CITIZENS   FOR  LIMITED  TAXATION
and the
Citizens Economic Research Foundation

Barbara's Column
August
#1

Teachable moments found
in Washington and around the corner
© by Barbara Anderson


The Salem News
Thursday, August 6, 2009


"We should impart our courage, and not our despair ... and take care that this does not spread by contagion."

-- Henry David Thoreau

I have tried to live by Thoreau's words. But toward the end of July 2009, I had almost given in to despair about the future of America, never mind Massachusetts.

Too much debt, too much entitlement, too little common sense and common ethics. I was getting crabby about it, too.

I was at a local farmers market, waiting patiently in line with my visiting son and twin grandchildren, when a woman pushed in front of us because she was "just getting a $3 breakfast burrito."

That might have seemed only slightly unreasonably rude if she hadn't been waving a $20 bill, which required that the lone vendor make change. I told her firmly to get in line. I save quarters and low-denomination bills all week, just to be considerate, and I wasn't going to allow this "special" person, who thought her time was more valuable than mine, to cut ahead of me and the others who were waiting.

My son joked about not knowing me, but the 8-year-olds were supportive; kids usually dislike line crashers, too. I guess we had a "teachable moment," as the president would say: Their parents may want to teach them peaceful coexistence. I want to teach them to stand up to "the entitled" and stand up for themselves.

However, it has recently occurred to me that these might not be useful skills in the new Obama Order. Maybe we should get used to standing in line for, say, health care, while entitled politicians push ahead with superior plans for themselves and their friends.

Earlier that week, I had watched the president's news conference on his health care plan, about which he seemed to know little, appearing almost glad to have the subject changed to the alleged racist incident in Cambridge.

I hadn't paid much attention to the incident until that moment, since I don't read news articles that have the word "race" in the headline; I'm bored with perpetually aggrieved blacks and pathetically "concerned" whites who see racists on every street corner.

But suddenly I was faced with the astonishing sight of the so-called "transformational" president of the United States attacking a Cambridge cop — and casually insulting police officers in general in this country who he says have a problem with racial profiling — during a news conference being broadcast around the world.

I decided that things have become entirely too bizarre and it's time to withdraw to Walden Woods, so to speak: Quietly resist the government, simplify my life, follow my own drummer.

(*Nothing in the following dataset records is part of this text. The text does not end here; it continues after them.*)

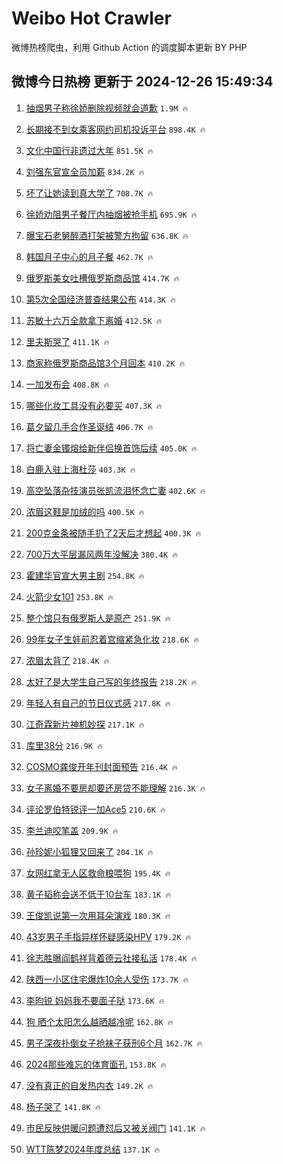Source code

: # Weibo Hot Crawler 



微博热榜爬虫，利用 Github Action 的调度脚本更新 BY PHP 


## 微博今日热榜 更新于 2024-12-26 15:49:34 
1. [抽烟男子称徐娇删除视频就会道歉](https://s.weibo.com/weibo?q=%23%E6%8A%BD%E7%83%9F%E7%94%B7%E5%AD%90%E7%A7%B0%E5%BE%90%E5%A8%87%E5%88%A0%E9%99%A4%E8%A7%86%E9%A2%91%E5%B0%B1%E4%BC%9A%E9%81%93%E6%AD%89%23&t=31&band_rank=1&Refer=top) `1.9M 🔥` 

1. [长期接不到女乘客网约司机投诉平台](https://s.weibo.com/weibo?q=%23%E9%95%BF%E6%9C%9F%E6%8E%A5%E4%B8%8D%E5%88%B0%E5%A5%B3%E4%B9%98%E5%AE%A2%E7%BD%91%E7%BA%A6%E5%8F%B8%E6%9C%BA%E6%8A%95%E8%AF%89%E5%B9%B3%E5%8F%B0%23&t=31&band_rank=2&Refer=top) `898.4K 🔥` 

1. [文化中国行非遗过大年](https://s.weibo.com/weibo?q=%23%E6%96%87%E5%8C%96%E4%B8%AD%E5%9B%BD%E8%A1%8C%E9%9D%9E%E9%81%97%E8%BF%87%E5%A4%A7%E5%B9%B4%23&t=31&band_rank=3&Refer=top) `851.5K 🔥` 

1. [刘强东官宣全员加薪](https://s.weibo.com/weibo?q=%23%E5%88%98%E5%BC%BA%E4%B8%9C%E5%AE%98%E5%AE%A3%E5%85%A8%E5%91%98%E5%8A%A0%E8%96%AA%23&t=31&band_rank=4&Refer=top) `834.2K 🔥` 

1. [坏了让她读到真大学了](https://s.weibo.com/weibo?q=%E5%9D%8F%E4%BA%86%E8%AE%A9%E5%A5%B9%E8%AF%BB%E5%88%B0%E7%9C%9F%E5%A4%A7%E5%AD%A6%E4%BA%86&t=31&band_rank=5&Refer=top) `708.7K 🔥` 

1. [徐娇劝阻男子餐厅内抽烟被抢手机](https://s.weibo.com/weibo?q=%23%E5%BE%90%E5%A8%87%E5%8A%9D%E9%98%BB%E7%94%B7%E5%AD%90%E9%A4%90%E5%8E%85%E5%86%85%E6%8A%BD%E7%83%9F%E8%A2%AB%E6%8A%A2%E6%89%8B%E6%9C%BA%23&t=31&band_rank=6&Refer=top) `695.9K 🔥` 

1. [曝宝石老舅醉酒打架被警方拘留](https://s.weibo.com/weibo?q=%23%E6%9B%9D%E5%AE%9D%E7%9F%B3%E8%80%81%E8%88%85%E9%86%89%E9%85%92%E6%89%93%E6%9E%B6%E8%A2%AB%E8%AD%A6%E6%96%B9%E6%8B%98%E7%95%99%23&t=31&band_rank=7&Refer=top) `636.8K 🔥` 

1. [韩国月子中心的月子餐](https://s.weibo.com/weibo?q=%E9%9F%A9%E5%9B%BD%E6%9C%88%E5%AD%90%E4%B8%AD%E5%BF%83%E7%9A%84%E6%9C%88%E5%AD%90%E9%A4%90&t=31&band_rank=8&Refer=top) `462.7K 🔥` 

1. [俄罗斯美女吐槽俄罗斯商品馆](https://s.weibo.com/weibo?q=%23%E4%BF%84%E7%BD%97%E6%96%AF%E7%BE%8E%E5%A5%B3%E5%90%90%E6%A7%BD%E4%BF%84%E7%BD%97%E6%96%AF%E5%95%86%E5%93%81%E9%A6%86%23&t=31&band_rank=9&Refer=top) `414.7K 🔥` 

1. [第5次全国经济普查结果公布](https://s.weibo.com/weibo?q=%23%E7%AC%AC5%E6%AC%A1%E5%85%A8%E5%9B%BD%E7%BB%8F%E6%B5%8E%E6%99%AE%E6%9F%A5%E7%BB%93%E6%9E%9C%E5%85%AC%E5%B8%83%23&t=31&band_rank=10&Refer=top) `414.3K 🔥` 

1. [苏敏十六万全款拿下离婚](https://s.weibo.com/weibo?q=%E8%8B%8F%E6%95%8F%E5%8D%81%E5%85%AD%E4%B8%87%E5%85%A8%E6%AC%BE%E6%8B%BF%E4%B8%8B%E7%A6%BB%E5%A9%9A&t=31&band_rank=11&Refer=top) `412.5K 🔥` 

1. [里夫斯哭了](https://s.weibo.com/weibo?q=%23%E9%87%8C%E5%A4%AB%E6%96%AF%E5%93%AD%E4%BA%86%23&t=31&band_rank=12&Refer=top) `411.1K 🔥` 

1. [商家称俄罗斯商品馆3个月回本](https://s.weibo.com/weibo?q=%23%E5%95%86%E5%AE%B6%E7%A7%B0%E4%BF%84%E7%BD%97%E6%96%AF%E5%95%86%E5%93%81%E9%A6%863%E4%B8%AA%E6%9C%88%E5%9B%9E%E6%9C%AC%23&t=31&band_rank=13&Refer=top) `410.2K 🔥` 

1. [一加发布会](https://s.weibo.com/weibo?q=%23%E4%B8%80%E5%8A%A0%E5%8F%91%E5%B8%83%E4%BC%9A%23&t=31&band_rank=14&Refer=top) `408.8K 🔥` 

1. [哪些化妆工具没有必要买](https://s.weibo.com/weibo?q=%23%E5%93%AA%E4%BA%9B%E5%8C%96%E5%A6%86%E5%B7%A5%E5%85%B7%E6%B2%A1%E6%9C%89%E5%BF%85%E8%A6%81%E4%B9%B0%23&t=31&band_rank=15&Refer=top) `407.3K 🔥` 

1. [葛夕留几手合作圣诞结](https://s.weibo.com/weibo?q=%23%E8%91%9B%E5%A4%95%E7%95%99%E5%87%A0%E6%89%8B%E5%90%88%E4%BD%9C%E5%9C%A3%E8%AF%9E%E7%BB%93%23&t=31&band_rank=16&Refer=top) `406.7K 🔥` 

1. [将亡妻金镯熔给新伴侣换首饰后续](https://s.weibo.com/weibo?q=%23%E5%B0%86%E4%BA%A1%E5%A6%BB%E9%87%91%E9%95%AF%E7%86%94%E7%BB%99%E6%96%B0%E4%BC%B4%E4%BE%A3%E6%8D%A2%E9%A6%96%E9%A5%B0%E5%90%8E%E7%BB%AD%23&t=31&band_rank=17&Refer=top) `405.0K 🔥` 

1. [白鹿入驻上海杜莎](https://s.weibo.com/weibo?q=%23%E7%99%BD%E9%B9%BF%E5%85%A5%E9%A9%BB%E4%B8%8A%E6%B5%B7%E6%9D%9C%E8%8E%8E%23&t=31&band_rank=18&Refer=top) `403.3K 🔥` 

1. [高空坠落杂技演员张凯流泪怀念亡妻](https://s.weibo.com/weibo?q=%23%E9%AB%98%E7%A9%BA%E5%9D%A0%E8%90%BD%E6%9D%82%E6%8A%80%E6%BC%94%E5%91%98%E5%BC%A0%E5%87%AF%E6%B5%81%E6%B3%AA%E6%80%80%E5%BF%B5%E4%BA%A1%E5%A6%BB%23&t=31&band_rank=19&Refer=top) `402.6K 🔥` 

1. [浓眉这鞋是加绒的吗](https://s.weibo.com/weibo?q=%E6%B5%93%E7%9C%89%E8%BF%99%E9%9E%8B%E6%98%AF%E5%8A%A0%E7%BB%92%E7%9A%84%E5%90%97&t=31&band_rank=20&Refer=top) `400.5K 🔥` 

1. [200克金条被随手扔了2天后才想起](https://s.weibo.com/weibo?q=%23200%E5%85%8B%E9%87%91%E6%9D%A1%E8%A2%AB%E9%9A%8F%E6%89%8B%E6%89%94%E4%BA%862%E5%A4%A9%E5%90%8E%E6%89%8D%E6%83%B3%E8%B5%B7%23&t=31&band_rank=21&Refer=top) `400.3K 🔥` 

1. [700万大平层漏风两年没解决](https://s.weibo.com/weibo?q=%23700%E4%B8%87%E5%A4%A7%E5%B9%B3%E5%B1%82%E6%BC%8F%E9%A3%8E%E4%B8%A4%E5%B9%B4%E6%B2%A1%E8%A7%A3%E5%86%B3%23&t=31&band_rank=22&Refer=top) `380.4K 🔥` 

1. [霍建华官宣大男主剧](https://s.weibo.com/weibo?q=%23%E9%9C%8D%E5%BB%BA%E5%8D%8E%E5%AE%98%E5%AE%A3%E5%A4%A7%E7%94%B7%E4%B8%BB%E5%89%A7%23&t=31&band_rank=23&Refer=top) `254.8K 🔥` 

1. [火箭少女101](https://s.weibo.com/weibo?q=%E7%81%AB%E7%AE%AD%E5%B0%91%E5%A5%B3101&t=31&band_rank=24&Refer=top) `253.8K 🔥` 

1. [整个馆只有俄罗斯人是原产](https://s.weibo.com/weibo?q=%23%E6%95%B4%E4%B8%AA%E9%A6%86%E5%8F%AA%E6%9C%89%E4%BF%84%E7%BD%97%E6%96%AF%E4%BA%BA%E6%98%AF%E5%8E%9F%E4%BA%A7%23&t=31&band_rank=25&Refer=top) `251.9K 🔥` 

1. [99年女子生娃前忍着宫缩紧急化妆](https://s.weibo.com/weibo?q=%2399%E5%B9%B4%E5%A5%B3%E5%AD%90%E7%94%9F%E5%A8%83%E5%89%8D%E5%BF%8D%E7%9D%80%E5%AE%AB%E7%BC%A9%E7%B4%A7%E6%80%A5%E5%8C%96%E5%A6%86%23&t=31&band_rank=26&Refer=top) `218.6K 🔥` 

1. [浓眉太背了](https://s.weibo.com/weibo?q=%23%E6%B5%93%E7%9C%89%E5%A4%AA%E8%83%8C%E4%BA%86%23&t=31&band_rank=27&Refer=top) `218.4K 🔥` 

1. [太好了是大学生自己写的年终报告](https://s.weibo.com/weibo?q=%E5%A4%AA%E5%A5%BD%E4%BA%86%E6%98%AF%E5%A4%A7%E5%AD%A6%E7%94%9F%E8%87%AA%E5%B7%B1%E5%86%99%E7%9A%84%E5%B9%B4%E7%BB%88%E6%8A%A5%E5%91%8A&t=31&band_rank=28&Refer=top) `218.2K 🔥` 

1. [年轻人有自己的节日仪式感](https://s.weibo.com/weibo?q=%23%E5%B9%B4%E8%BD%BB%E4%BA%BA%E6%9C%89%E8%87%AA%E5%B7%B1%E7%9A%84%E8%8A%82%E6%97%A5%E4%BB%AA%E5%BC%8F%E6%84%9F%23&t=31&band_rank=29&Refer=top) `217.8K 🔥` 

1. [江奇霖新片神机妙探](https://s.weibo.com/weibo?q=%23%E6%B1%9F%E5%A5%87%E9%9C%96%E6%96%B0%E7%89%87%E7%A5%9E%E6%9C%BA%E5%A6%99%E6%8E%A2%23&t=31&band_rank=30&Refer=top) `217.1K 🔥` 

1. [库里38分](https://s.weibo.com/weibo?q=%23%E5%BA%93%E9%87%8C38%E5%88%86%23&t=31&band_rank=31&Refer=top) `216.9K 🔥` 

1. [COSMO龚俊开年刊封面预告](https://s.weibo.com/weibo?q=%23COSMO%E9%BE%9A%E4%BF%8A%E5%BC%80%E5%B9%B4%E5%88%8A%E5%B0%81%E9%9D%A2%E9%A2%84%E5%91%8A%23&t=31&band_rank=32&Refer=top) `216.4K 🔥` 

1. [女子离婚不要房却要还房贷不能理解](https://s.weibo.com/weibo?q=%23%E5%A5%B3%E5%AD%90%E7%A6%BB%E5%A9%9A%E4%B8%8D%E8%A6%81%E6%88%BF%E5%8D%B4%E8%A6%81%E8%BF%98%E6%88%BF%E8%B4%B7%E4%B8%8D%E8%83%BD%E7%90%86%E8%A7%A3%23&t=31&band_rank=33&Refer=top) `216.3K 🔥` 

1. [评论罗伯特锐评一加Ace5](https://s.weibo.com/weibo?q=%23%E8%AF%84%E8%AE%BA%E7%BD%97%E4%BC%AF%E7%89%B9%E9%94%90%E8%AF%84%E4%B8%80%E5%8A%A0Ace5%23&t=31&band_rank=34&Refer=top) `210.6K 🔥` 

1. [李兰迪咬笔盖](https://s.weibo.com/weibo?q=%23%E6%9D%8E%E5%85%B0%E8%BF%AA%E5%92%AC%E7%AC%94%E7%9B%96%23&t=31&band_rank=35&Refer=top) `209.9K 🔥` 

1. [孙珍妮小狐狸又回来了](https://s.weibo.com/weibo?q=%E5%AD%99%E7%8F%8D%E5%A6%AE%E5%B0%8F%E7%8B%90%E7%8B%B8%E5%8F%88%E5%9B%9E%E6%9D%A5%E4%BA%86&t=31&band_rank=36&Refer=top) `204.1K 🔥` 

1. [女网红拿无人区救命粮喂狗](https://s.weibo.com/weibo?q=%23%E5%A5%B3%E7%BD%91%E7%BA%A2%E6%8B%BF%E6%97%A0%E4%BA%BA%E5%8C%BA%E6%95%91%E5%91%BD%E7%B2%AE%E5%96%82%E7%8B%97%23&t=31&band_rank=37&Refer=top) `195.4K 🔥` 

1. [黄子韬称会送不低于10台车](https://s.weibo.com/weibo?q=%23%E9%BB%84%E5%AD%90%E9%9F%AC%E7%A7%B0%E4%BC%9A%E9%80%81%E4%B8%8D%E4%BD%8E%E4%BA%8E10%E5%8F%B0%E8%BD%A6%23&t=31&band_rank=38&Refer=top) `183.1K 🔥` 

1. [王俊凯说第一次用耳朵演戏](https://s.weibo.com/weibo?q=%23%E7%8E%8B%E4%BF%8A%E5%87%AF%E8%AF%B4%E7%AC%AC%E4%B8%80%E6%AC%A1%E7%94%A8%E8%80%B3%E6%9C%B5%E6%BC%94%E6%88%8F%23&t=31&band_rank=39&Refer=top) `180.3K 🔥` 

1. [43岁男子手指异样怀疑感染HPV](https://s.weibo.com/weibo?q=%2343%E5%B2%81%E7%94%B7%E5%AD%90%E6%89%8B%E6%8C%87%E5%BC%82%E6%A0%B7%E6%80%80%E7%96%91%E6%84%9F%E6%9F%93HPV%23&t=31&band_rank=40&Refer=top) `179.2K 🔥` 

1. [徐志胜曝阎鹤祥背着德云社接私活](https://s.weibo.com/weibo?q=%E5%BE%90%E5%BF%97%E8%83%9C%E6%9B%9D%E9%98%8E%E9%B9%A4%E7%A5%A5%E8%83%8C%E7%9D%80%E5%BE%B7%E4%BA%91%E7%A4%BE%E6%8E%A5%E7%A7%81%E6%B4%BB&t=31&band_rank=41&Refer=top) `178.4K 🔥` 

1. [陕西一小区住宅爆炸10余人受伤](https://s.weibo.com/weibo?q=%23%E9%99%95%E8%A5%BF%E4%B8%80%E5%B0%8F%E5%8C%BA%E4%BD%8F%E5%AE%85%E7%88%86%E7%82%B810%E4%BD%99%E4%BA%BA%E5%8F%97%E4%BC%A4%23&t=31&band_rank=42&Refer=top) `173.7K 🔥` 

1. [李昀锐 妈妈我不要面子哒](https://s.weibo.com/weibo?q=%E6%9D%8E%E6%98%80%E9%94%90%20%E5%A6%88%E5%A6%88%E6%88%91%E4%B8%8D%E8%A6%81%E9%9D%A2%E5%AD%90%E5%93%92&t=31&band_rank=43&Refer=top) `173.6K 🔥` 

1. [狗 晒个太阳怎么越晒越冷呢](https://s.weibo.com/weibo?q=%E7%8B%97%20%E6%99%92%E4%B8%AA%E5%A4%AA%E9%98%B3%E6%80%8E%E4%B9%88%E8%B6%8A%E6%99%92%E8%B6%8A%E5%86%B7%E5%91%A2&t=31&band_rank=44&Refer=top) `162.8K 🔥` 

1. [男子深夜扑倒女子抢袜子获刑6个月](https://s.weibo.com/weibo?q=%23%E7%94%B7%E5%AD%90%E6%B7%B1%E5%A4%9C%E6%89%91%E5%80%92%E5%A5%B3%E5%AD%90%E6%8A%A2%E8%A2%9C%E5%AD%90%E8%8E%B7%E5%88%916%E4%B8%AA%E6%9C%88%23&t=31&band_rank=45&Refer=top) `162.7K 🔥` 

1. [2024那些难忘的体育面孔](https://s.weibo.com/weibo?q=%232024%E9%82%A3%E4%BA%9B%E9%9A%BE%E5%BF%98%E7%9A%84%E4%BD%93%E8%82%B2%E9%9D%A2%E5%AD%94%23&t=31&band_rank=46&Refer=top) `153.8K 🔥` 

1. [没有真正的自发热内衣](https://s.weibo.com/weibo?q=%23%E6%B2%A1%E6%9C%89%E7%9C%9F%E6%AD%A3%E7%9A%84%E8%87%AA%E5%8F%91%E7%83%AD%E5%86%85%E8%A1%A3%23&t=31&band_rank=47&Refer=top) `149.2K 🔥` 

1. [杨子哭了](https://s.weibo.com/weibo?q=%E6%9D%A8%E5%AD%90%E5%93%AD%E4%BA%86&t=31&band_rank=48&Refer=top) `141.8K 🔥` 

1. [市民反映供暖问题遭怼后又被关阀门](https://s.weibo.com/weibo?q=%23%E5%B8%82%E6%B0%91%E5%8F%8D%E6%98%A0%E4%BE%9B%E6%9A%96%E9%97%AE%E9%A2%98%E9%81%AD%E6%80%BC%E5%90%8E%E5%8F%88%E8%A2%AB%E5%85%B3%E9%98%80%E9%97%A8%23&t=31&band_rank=49&Refer=top) `141.1K 🔥` 

1. [WTT陈梦2024年度总结](https://s.weibo.com/weibo?q=%23WTT%E9%99%88%E6%A2%A62024%E5%B9%B4%E5%BA%A6%E6%80%BB%E7%BB%93%23&t=31&band_rank=50&Refer=top) `137.1K 🔥`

In the next few days, I shopped to beat the state sales tax increase — purchasing the replacement shingles for my house just in time, having a final Burger King meal and, at the last minute, buying three little plants at the local garden center to replace the ones that drowned last month. Maybe by next spring, the state will realize it made a mistake increasing the sales tax, and it will be repealed in time for me to shop for annuals again.

The twins and I watched my classic "Red Dawn" video, giving me another chance for a teachable moment about the Cold War and teenagers resisting communism. Then we enjoyed the first two episodes of "Davy Crockett" — the Disney version that was colorized for a 50th anniversary edition. Too bad there wasn't time for the "Davy Goes to Congress" episode in which his innate American virtue triumphs over bureaucratic evil.

I think my mood of despair actually began to lift, though, when we went touring in Salem. My first choice was the New England Pirate Museum, which I had been saving until the grandchildren came. I doubt that they enjoyed it more than I did, as I laughed out loud throughout the guided tour and found myself wondering if I was too old to apply for a job as a pirate tour guide.

I kept thinking about that quote by H.L. Mencken: "Every normal man must be tempted at times to spit on his hands, hoist the black flag, and begin slitting throats" — figuratively speaking, of course.

So I have two new hopeful bumper stickers on my car: "2010 — the Second American Revolution," during which we the voters will remove many incumbents at both the state and federal levels, and "1-05-11" — the date that some brand-new state legislators are sworn in.

 

There are already good candidates preparing to run against Congressman John Tierney and Gov. Deval Patrick.

After the family left, I watched the so-called "beer summit" at the White House, one of the silliest stunts in recent political history and thought how sometimes things work out in ways one does not expect.

Just as many of us despaired of stopping President Obama from changing America into one big, government-run entitlement, a courageous police sergeant stood his ground and showed the country the difference between a man and a political mirage. Policemen and citizens across the nation backed the sergeant, and the mirage backed down.

Look, delusional Obama voters: A teachable moment. Depart, despair! America can yet be saved.


The comments made and opinions expressed in her columns are those of Barbara Anderson
and do not necessarily reflect those of Citizens for Limited Taxation.


Barbara Anderson is executive director of Citizens for Limited Taxation. Her column appears weekly in the Salem News and other Eagle Tribune newspapers; bi-weekly in the Tinytown Gazette; and occasionally in the Lowell Sun, Providence (RI) Journal and other newspapers.